■ **TASK OBJECTIVE**:
Every line in the data below that holds "Chatelain" should be found and copied.

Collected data
════════════════════
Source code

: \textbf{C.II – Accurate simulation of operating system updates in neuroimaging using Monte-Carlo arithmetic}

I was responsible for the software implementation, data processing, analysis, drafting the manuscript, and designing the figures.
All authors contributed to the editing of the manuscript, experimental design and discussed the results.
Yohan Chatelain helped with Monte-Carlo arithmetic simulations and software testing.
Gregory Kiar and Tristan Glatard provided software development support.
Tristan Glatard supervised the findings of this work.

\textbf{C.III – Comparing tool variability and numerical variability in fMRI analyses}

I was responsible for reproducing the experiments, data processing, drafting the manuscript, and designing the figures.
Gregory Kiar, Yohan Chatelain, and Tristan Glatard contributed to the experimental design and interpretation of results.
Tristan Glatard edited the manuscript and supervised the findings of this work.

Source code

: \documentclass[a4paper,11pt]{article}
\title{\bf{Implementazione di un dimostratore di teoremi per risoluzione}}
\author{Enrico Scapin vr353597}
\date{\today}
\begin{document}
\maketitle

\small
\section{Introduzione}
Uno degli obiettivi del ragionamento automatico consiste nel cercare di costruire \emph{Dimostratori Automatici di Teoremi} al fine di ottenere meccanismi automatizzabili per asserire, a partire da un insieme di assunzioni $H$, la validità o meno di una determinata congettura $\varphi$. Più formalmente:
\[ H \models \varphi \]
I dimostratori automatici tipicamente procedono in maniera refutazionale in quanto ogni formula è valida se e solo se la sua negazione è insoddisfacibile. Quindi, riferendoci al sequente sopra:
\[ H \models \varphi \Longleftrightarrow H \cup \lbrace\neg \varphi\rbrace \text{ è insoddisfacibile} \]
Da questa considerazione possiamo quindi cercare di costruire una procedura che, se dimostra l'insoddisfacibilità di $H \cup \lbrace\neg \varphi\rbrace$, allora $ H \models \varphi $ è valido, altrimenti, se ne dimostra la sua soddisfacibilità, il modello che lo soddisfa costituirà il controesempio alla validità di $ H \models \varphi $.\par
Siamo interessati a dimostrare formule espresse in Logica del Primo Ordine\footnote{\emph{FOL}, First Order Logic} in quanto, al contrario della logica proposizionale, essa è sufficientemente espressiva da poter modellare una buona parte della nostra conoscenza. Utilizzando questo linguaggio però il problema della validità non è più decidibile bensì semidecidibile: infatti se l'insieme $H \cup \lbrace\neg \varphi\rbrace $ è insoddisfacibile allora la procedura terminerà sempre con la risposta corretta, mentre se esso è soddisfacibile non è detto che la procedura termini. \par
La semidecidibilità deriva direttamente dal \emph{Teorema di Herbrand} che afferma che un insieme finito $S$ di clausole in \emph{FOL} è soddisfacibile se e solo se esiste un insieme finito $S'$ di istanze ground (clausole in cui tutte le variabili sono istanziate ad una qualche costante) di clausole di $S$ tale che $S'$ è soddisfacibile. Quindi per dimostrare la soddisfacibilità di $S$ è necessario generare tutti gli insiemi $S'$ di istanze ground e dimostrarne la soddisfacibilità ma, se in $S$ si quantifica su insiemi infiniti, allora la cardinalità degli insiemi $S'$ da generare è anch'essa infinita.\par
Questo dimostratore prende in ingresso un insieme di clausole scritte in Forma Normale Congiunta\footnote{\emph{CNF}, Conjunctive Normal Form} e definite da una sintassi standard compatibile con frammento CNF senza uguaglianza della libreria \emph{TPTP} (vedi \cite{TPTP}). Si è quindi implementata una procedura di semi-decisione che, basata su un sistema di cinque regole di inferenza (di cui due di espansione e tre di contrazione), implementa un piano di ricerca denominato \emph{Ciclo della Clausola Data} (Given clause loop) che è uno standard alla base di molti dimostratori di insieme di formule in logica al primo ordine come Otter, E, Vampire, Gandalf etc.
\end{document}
════════════════════
■ **YOUR SOLUTION**:
Yohan Chatelain helped with Monte-Carlo arithmetic simulations and software testing.
Gregory Kiar, Yohan Chatelain, and Tristan Glatard contributed to the experimental design and interpretation of results.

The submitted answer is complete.